Make Your PMO More Effective With Learning Transfer
Do you make a point of ensuring that everyone who goes on a training course transfers what they have learned to their work environment? It’s worth doing. A new study by ESI International shows that when training is transferred back onto the job, Project Management Offices (PMOs) are considered more effective by project teams and stakeholders.
Helping employees apply what they learned on training courses is one of the functions where PMOs are able to add a lot of value. PMOs are often responsible for identifying training needs, coordinating training and sometimes experts from the PMO will even deliver courses. That means they are a key group who can actively support learners returning to work after a course.
What is learning transfer?
Training courses are great, but too often when people go back to their day jobs after a week at a training venue, they struggle to put into practice the skills that they have gained. Another common occurrence is that they are able to use their new skills for a short time but that long term they slip back into their old ways.
This ‘slippage’ is more acute with soft skills training. Harder skills, like learning how to use enterprise project management software, are something that they will practice regularly on returning to work. What you learn in a classroom about what buttons to press will be reinforced when you put those skills to use at work. However, what you learn about effectively collaborating on estimating in order to get solid data to enter into your software tool is less likely to stick.
Ways to make learning sustainable
Going on a course isn’t enough to ensure someone has a good grasp of the concepts; they need to use and practice those skills too. There are a number of ways that PMOs and project managers can help their teams get the most out of training.
Prior to the course, discuss and agree the learning objectives with the person attending. Why are they going? Do they understand what they should get out of the course and what they will do with that knowledge afterwards?
Once they return from training, have a follow up discussion with them. Work together to produce an action plan detailing how they will implement what they have learned. Some courses may include this as a final exercise, in which case you can review what has already been produced with your team member.

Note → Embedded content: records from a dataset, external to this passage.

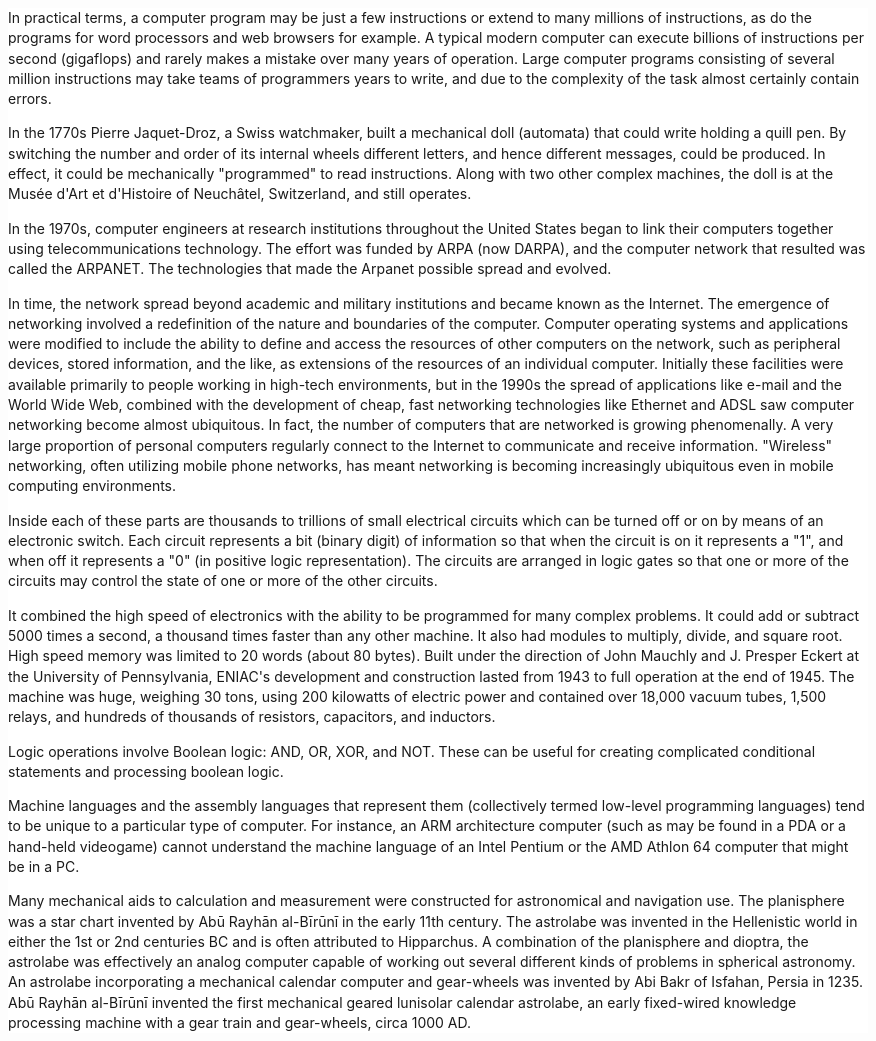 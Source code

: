 In practical terms, a computer program may be just a few instructions or extend to many millions of instructions, as do the programs for word processors and web browsers for example. A typical modern computer can execute billions of instructions per second (gigaflops) and rarely makes a mistake over many years of operation. Large computer programs consisting of several million instructions may take teams of programmers years to write, and due to the complexity of the task almost certainly contain errors.

In the 1770s Pierre Jaquet-Droz, a Swiss watchmaker, built a mechanical doll (automata) that could write holding a quill pen. By switching the number and order of its internal wheels different letters, and hence different messages, could be produced. In effect, it could be mechanically "programmed" to read instructions. Along with two other complex machines, the doll is at the Musée d'Art et d'Histoire of Neuchâtel, Switzerland, and still operates.

In the 1970s, computer engineers at research institutions throughout the United States began to link their computers together using telecommunications technology. The effort was funded by ARPA (now DARPA), and the computer network that resulted was called the ARPANET. The technologies that made the Arpanet possible spread and evolved.

In time, the network spread beyond academic and military institutions and became known as the Internet. The emergence of networking involved a redefinition of the nature and boundaries of the computer. Computer operating systems and applications were modified to include the ability to define and access the resources of other computers on the network, such as peripheral devices, stored information, and the like, as extensions of the resources of an individual computer. Initially these facilities were available primarily to people working in high-tech environments, but in the 1990s the spread of applications like e-mail and the World Wide Web, combined with the development of cheap, fast networking technologies like Ethernet and ADSL saw computer networking become almost ubiquitous. In fact, the number of computers that are networked is growing phenomenally. A very large proportion of personal computers regularly connect to the Internet to communicate and receive information. "Wireless" networking, often utilizing mobile phone networks, has meant networking is becoming increasingly ubiquitous even in mobile computing environments.

Inside each of these parts are thousands to trillions of small electrical circuits which can be turned off or on by means of an electronic switch. Each circuit represents a bit (binary digit) of information so that when the circuit is on it represents a "1", and when off it represents a "0" (in positive logic representation). The circuits are arranged in logic gates so that one or more of the circuits may control the state of one or more of the other circuits.

It combined the high speed of electronics with the ability to be programmed for many complex problems. It could add or subtract 5000 times a second, a thousand times faster than any other machine. It also had modules to multiply, divide, and square root. High speed memory was limited to 20 words (about 80 bytes). Built under the direction of John Mauchly and J. Presper Eckert at the University of Pennsylvania, ENIAC's development and construction lasted from 1943 to full operation at the end of 1945. The machine was huge, weighing 30 tons, using 200 kilowatts of electric power and contained over 18,000 vacuum tubes, 1,500 relays, and hundreds of thousands of resistors, capacitors, and inductors.

Logic operations involve Boolean logic: AND, OR, XOR, and NOT. These can be useful for creating complicated conditional statements and processing boolean logic.

Machine languages and the assembly languages that represent them (collectively termed low-level programming languages) tend to be unique to a particular type of computer. For instance, an ARM architecture computer (such as may be found in a PDA or a hand-held videogame) cannot understand the machine language of an Intel Pentium or the AMD Athlon 64 computer that might be in a PC.

Many mechanical aids to calculation and measurement were constructed for astronomical and navigation use. The planisphere was a star chart invented by Abū Rayhān al-Bīrūnī in the early 11th century. The astrolabe was invented in the Hellenistic world in either the 1st or 2nd centuries BC and is often attributed to Hipparchus. A combination of the planisphere and dioptra, the astrolabe was effectively an analog computer capable of working out several different kinds of problems in spherical astronomy. An astrolabe incorporating a mechanical calendar computer and gear-wheels was invented by Abi Bakr of Isfahan, Persia in 1235. Abū Rayhān al-Bīrūnī invented the first mechanical geared lunisolar calendar astrolabe, an early fixed-wired knowledge processing machine with a gear train and gear-wheels, circa 1000 AD.

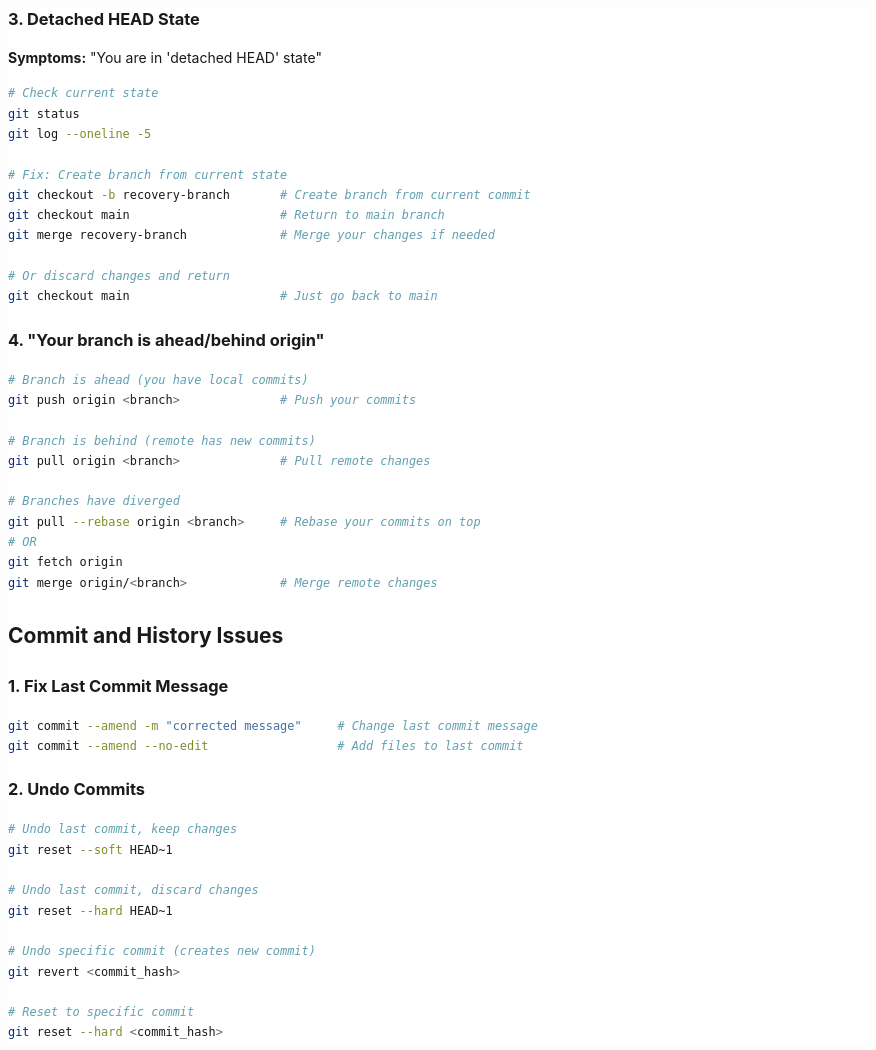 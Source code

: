 ### 3. Detached HEAD State
**Symptoms:** "You are in 'detached HEAD' state"

```bash
# Check current state
git status
git log --oneline -5

# Fix: Create branch from current state
git checkout -b recovery-branch       # Create branch from current commit
git checkout main                     # Return to main branch
git merge recovery-branch             # Merge your changes if needed

# Or discard changes and return
git checkout main                     # Just go back to main
```

### 4. "Your branch is ahead/behind origin"
```bash
# Branch is ahead (you have local commits)
git push origin <branch>              # Push your commits

# Branch is behind (remote has new commits)
git pull origin <branch>              # Pull remote changes

# Branches have diverged
git pull --rebase origin <branch>     # Rebase your commits on top
# OR
git fetch origin
git merge origin/<branch>             # Merge remote changes
```

## Commit and History Issues

### 1. Fix Last Commit Message
```bash
git commit --amend -m "corrected message"     # Change last commit message
git commit --amend --no-edit                  # Add files to last commit
```

### 2. Undo Commits
```bash
# Undo last commit, keep changes
git reset --soft HEAD~1

# Undo last commit, discard changes
git reset --hard HEAD~1

# Undo specific commit (creates new commit)
git revert <commit_hash>

# Reset to specific commit
git reset --hard <commit_hash>
```
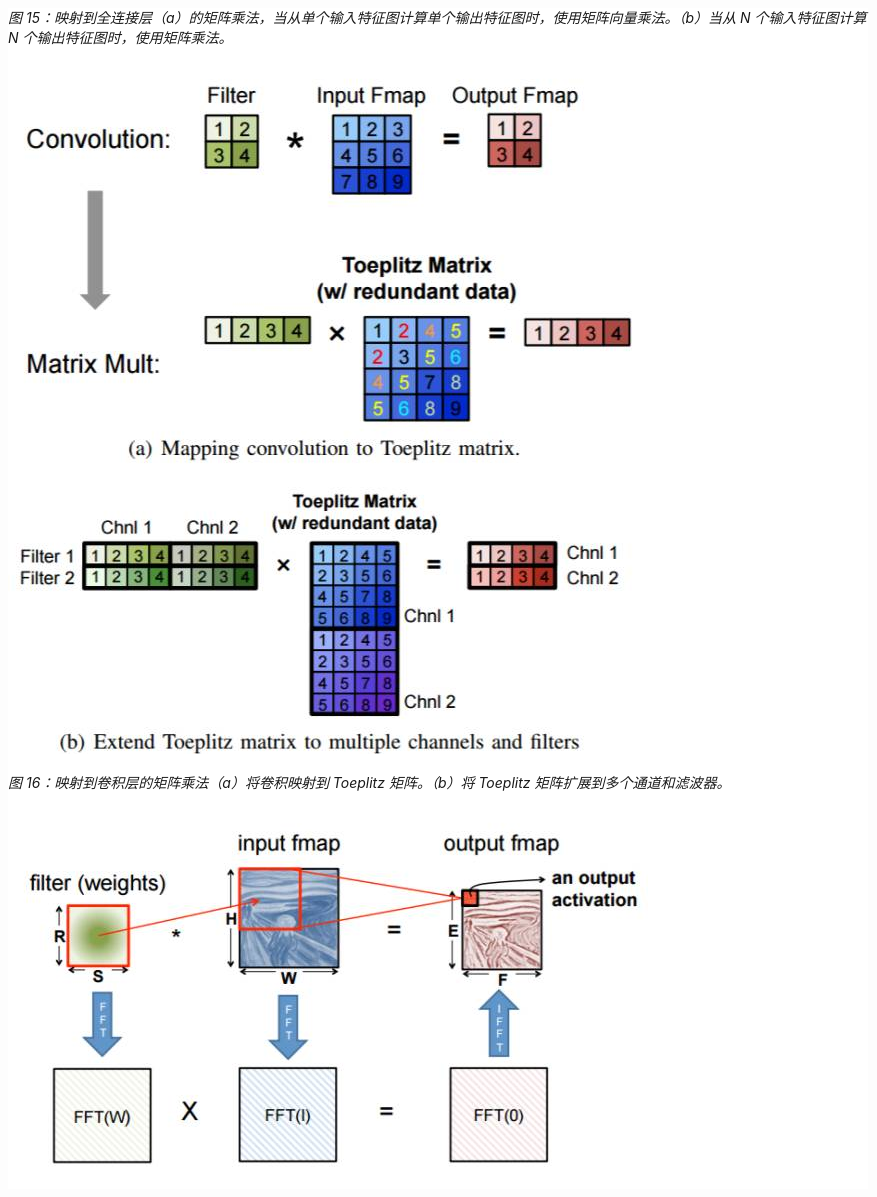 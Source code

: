*图 15：映射到全连接层（a）的矩阵乘法，当从单个输入特征图计算单个输出特征图时，使用矩阵向量乘法。（b）当从 N 个输入特征图计算 N 个输出特征图时，使用矩阵乘法。*

![](img/178cf84648f581f92567ef7f7c6e7f60.jpg)

*图 16：映射到卷积层的矩阵乘法（a）将卷积映射到 Toeplitz 矩阵。（b）将 Toeplitz 矩阵扩展到多个通道和滤波器。*

![](img/0e72a16ee955289b831140a577423a5c.jpg)
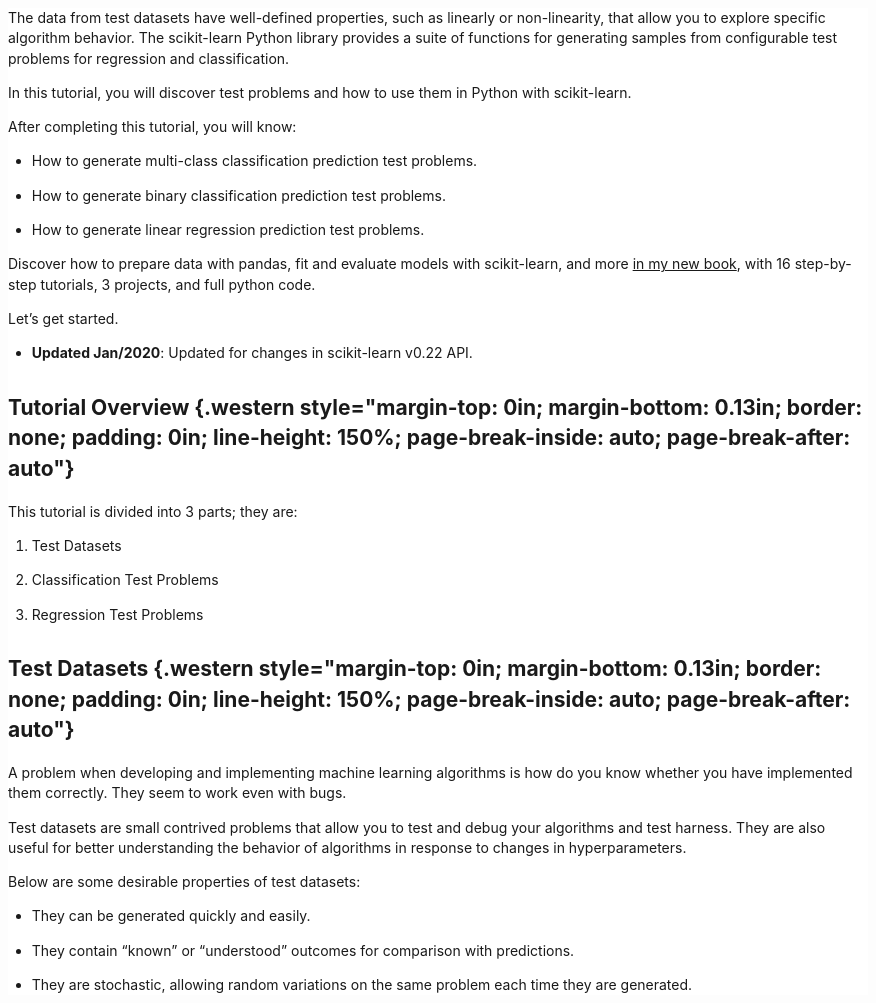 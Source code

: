 The data from test datasets have well-defined properties, such as
linearly or non-linearity, that allow you to explore specific algorithm
behavior. The scikit-learn Python library provides a suite of functions
for generating samples from configurable test problems for regression
and classification.

In this tutorial, you will discover test problems and how to use them in
Python with scikit-learn.

After completing this tutorial, you will know:

-   How to generate multi-class classification prediction test problems.

-   How to generate binary classification prediction test problems.

-   How to generate linear regression prediction test problems.

Discover how to prepare data with pandas, fit and evaluate models with
scikit-learn, and more [in my new
book](https://machinelearningmastery.com/machine-learning-with-python/),
with 16 step-by-step tutorials, 3 projects, and full python code.

Let’s get started.

-   **Updated Jan/2020**: Updated for changes in scikit-learn v0.22 API.

**Tutorial Overview** {.western style="margin-top: 0in; margin-bottom: 0.13in; border: none; padding: 0in; line-height: 150%; page-break-inside: auto; page-break-after: auto"}
---------------------

This tutorial is divided into 3 parts; they are:

1.  Test Datasets

2.  Classification Test Problems

3.  Regression Test Problems

**Test Datasets** {.western style="margin-top: 0in; margin-bottom: 0.13in; border: none; padding: 0in; line-height: 150%; page-break-inside: auto; page-break-after: auto"}
-----------------

A problem when developing and implementing machine learning algorithms
is how do you know whether you have implemented them correctly. They
seem to work even with bugs.

Test datasets are small contrived problems that allow you to test and
debug your algorithms and test harness. They are also useful for better
understanding the behavior of algorithms in response to changes in
hyperparameters.

Below are some desirable properties of test datasets:

-   They can be generated quickly and easily.

-   They contain “known” or “understood” outcomes for comparison with
    predictions.

-   They are stochastic, allowing random variations on the same problem
    each time they are generated.

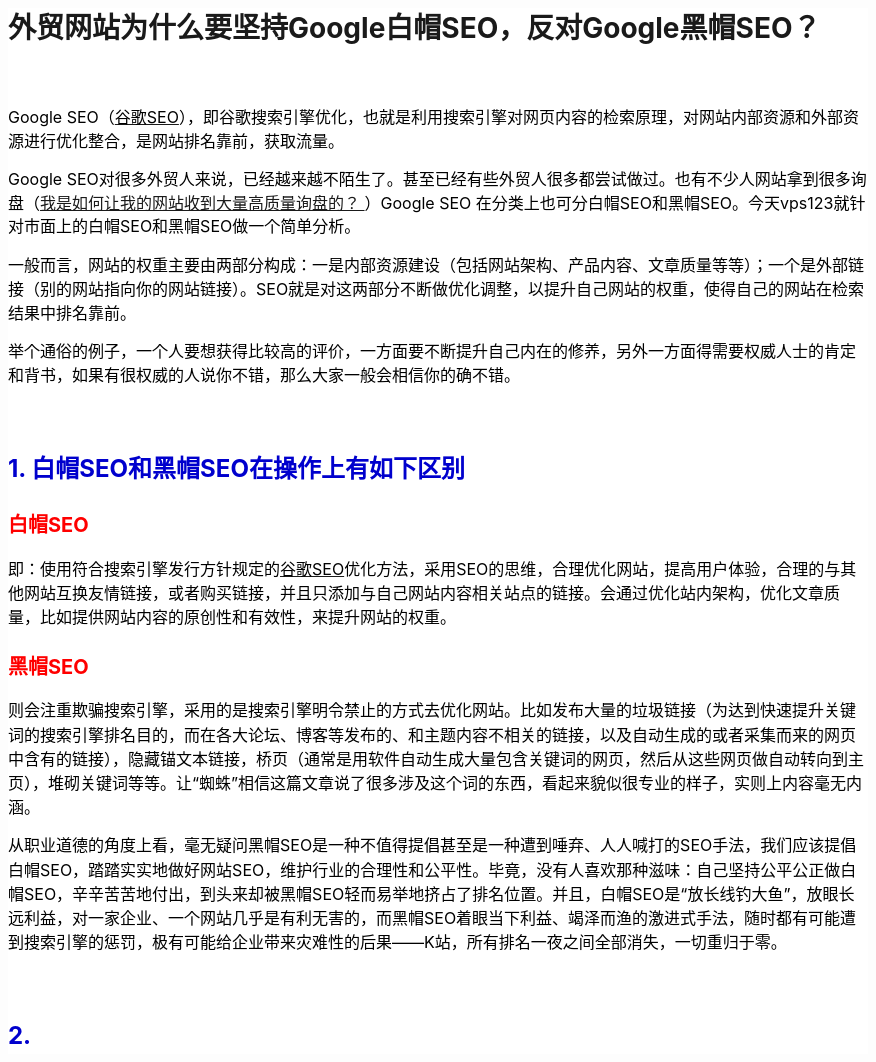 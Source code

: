 <h1>外贸网站为什么要坚持Google白帽SEO，反对Google黑帽SEO？</h1><div class="d-m"><div class="dm-cet"><div class="b-d-content lh1" itemprop="articleBody"><p style="text-align:center;" line="NmCX"><span style="font-size:16px;"><picture class="lazy-f p-ritxt" style="height:0px;"><source srcset="https://www.globalsir.com/uploads/5aa67bb9568f6231610790.webp" type="image/webp"><img class="nim scrollLoading" style="opacity:1;width:70%;" alt="" onload="this.style.opacity=1" src="https://www.globalsir.com/uploads/5aa67bb9568f6231610790.jpg"><input id="srcw" type="hidden" value="600"> <input id="srch" type="hidden" value="400"></picture></span></p><p line="NmCX"><span style="color:#000000;font-size:16px;"><span style="line-height:1.5em;">Google SEO（</span></span><a href="https://www.globalsir.com/seo/" target="_blank"><span style="color:#000000;font-size:16px;"><span style="line-height:1.5em;">谷歌SEO</span></span></a><span style="color:#000000;font-size:16px;"><span style="line-height:1.5em;">），即谷歌搜索引擎优化，也就是利用搜索引擎对网页内容的检索原理，对网站内部资源和外部资源进行优化整合，是网站排名靠前，获取流量。</span></span></p><p line="NmCX"><span style="color:#000000;font-size:16px;"><span style="line-height:1.5em;">Google SEO对很多外贸人来说，已经越来越不陌生了。甚至已经有些外贸人很多都尝试做过。也有不少人网站拿到很多询盘（</span></span><a class="blue und" href="https://vps123.icu/410.html" target="_blank"><span style="font-size:16px;">我是如何让我的网站收到大量高质量询盘的？ </span></a><span style="color:rgb(0,0,0);font-size:16px;">）Google SEO&nbsp;在分类上也可分白帽SEO和黑帽SEO。今天vps123就针对市面上的白帽SEO和黑帽SEO做一个简单分析。</span></p><p line="S1Dt"><span style="color:#000000;font-size:16px;"><span style="line-height:1.5em;">一般而言，网站的权重主要由两部分构成：一是内部资源建设（包括网站架构、产品内容、文章质量等等）；一个是外部链接（别的网站指向你的网站链接）。SEO就是对这两部分不断做优化调整，以提升自己网站的权重，使得自己的网站在检索结果中排名靠前。</span></span></p><p line="MKMQ"><span style="color:#000000;font-size:16px;"><span style="line-height:1.5em;">举个通俗的例子，一个人要想获得比较高的评价，一方面要不断提升自己内在的修养，另外一方面得需要权威人士的肯定和背书，如果有很权威的人说你不错，那么大家一般会相信你的确不错。</span></span></p><p line="491c">&nbsp;</p><h2 line="491c"><span style="color:#0000cd;font-size:24px;"><span style="line-height:1.5em;"><strong>1. 白帽SEO和黑帽SEO在操作上有如下区别</strong></span></span></h2><h3 line="y8zm"><span style="color:#ff0000;font-size:20px;"><span style="line-height:1.5em;"><strong>白帽SEO</strong></span></span></h3><p line="y8zm"><span style="color:#000000;font-size:16px;"><span style="line-height:1.5em;">即：使用符合搜索引擎发行方针规定的</span></span><a href="https://www.globalsir.com/how-to-seo-starter-edition/" target="_blank"><span style="color:#000000;font-size:16px;"><span style="line-height:1.5em;">谷歌SEO</span></span></a><span style="color:#000000;font-size:16px;"><span style="line-height:1.5em;">优化方法，采用SEO的思维，合理优化网站，提高用户体验，合理的与其他网站互换友情链接，或者购买链接，并且只添加与自己网站内容相关站点的链接。会通过优化站内架构，优化文章质量，比如提供网站内容的原创性和有效性，来提升网站的权重。</span></span></p><h3 line="GQxv"><span style="color:#ff0000;font-size:20px;"><span style="line-height:1.5em;"><strong>黑帽SEO</strong></span></span></h3><p line="GQxv"><span style="color:#000000;font-size:16px;"><span style="line-height:1.5em;">则会注重欺骗搜索引擎，采用的是搜索引擎明令禁止的方式去优化网站。比如发布大量的垃圾链接（为达到快速提升关键词的搜索引擎排名目的，而在各大论坛、博客等发布的、和主题内容不相关的链接，以及自动生成的或者采集而来的网页中含有的链接），隐藏锚文本链接，桥页（通常是用软件自动生成大量包含关键词的网页，然后从这些网页做自动转向到主页），堆砌关键词等等。让“蜘蛛”相信这篇文章说了很多涉及这个词的东西，看起来貌似很专业的样子，实则上内容毫无内涵。</span></span></p><p line="p8oj"><span style="color:#000000;font-size:16px;"><span style="line-height:1.5em;">从职业道德的角度上看，毫无疑问黑帽SEO是一种不值得提倡甚至是一种遭到唾弃、人人喊打的SEO手法，我们应该提倡白帽SEO，踏踏实实地做好网站SEO，维护行业的合理性和公平性。毕竟，没有人喜欢那种滋味：自己坚持公平公正做白帽SEO，辛辛苦苦地付出，到头来却被黑帽SEO轻而易举地挤占了排名位置。并且，白帽SEO是“放长线钓大鱼”，放眼长远利益，对一家企业、一个网站几乎是有利无害的，而黑帽SEO着眼当下利益、竭泽而渔的激进式手法，随时都有可能遭到搜索引擎的惩罚，极有可能给企业带来灾难性的后果——K站，所有排名一夜之间全部消失，一切重归于零。</span></span></p><p line="p8oj">&nbsp;</p><h2 line="9TtZ"><span style="color:#0000cd;font-size:24px;"><span style="line-height:1.5em;"><strong>2.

The PMO can provide additional help through on-the-job coaching. What workplace support can you offer them? This can also be a good opportunity for PMO employees to gain valuable exposure to mentoring and coaching situations. The PMO is also in a great place to assign tasks to the newly-trained employee to help them develop these skills. If your PMO does not carry out resource allocation, talk to the individual’s line manager and try to work with them to ensure that there is adequate opportunity for the employee to test their new skills.
Finally, consider setting up learning support groups or peer networks within the PMO or organization. If a group of people have taken the course together, schedule a follow up meeting in a few months where they can all share what they have done since completing their training. If you have collaborative tools or in-house social networks, set up a workspace where the group can continue to meet and support each other while their skills are still new.
Measuring the impact
Only 70% of PMOs measure the impact that training has on their project teams. If you want to measure the impact of training, there are a number of ways to do it. For example, use pre- and post-training surveys to assess how a team member feels they have developed. You could also compare the project results of individuals before training and after training. It is very difficult to measure the impact of training, so think carefully about the appropriate measures for your PMO.
Some of your measurement activities will have to be through personal discussions, but if you can, automate the collection of this data through creating project reports using your enterprise project management tool, or using online survey tools.
Collecting this information and having these discussions will help the PMO take a comprehensive view of what is important to the business as a whole. The information gathering works both ways: managers share how the training will help them be more effective, and the PMO team will gain a better understanding of how jobs are done and what is really important to individuals. This also helps them shape future training efforts to make sure they really are as effective as possible.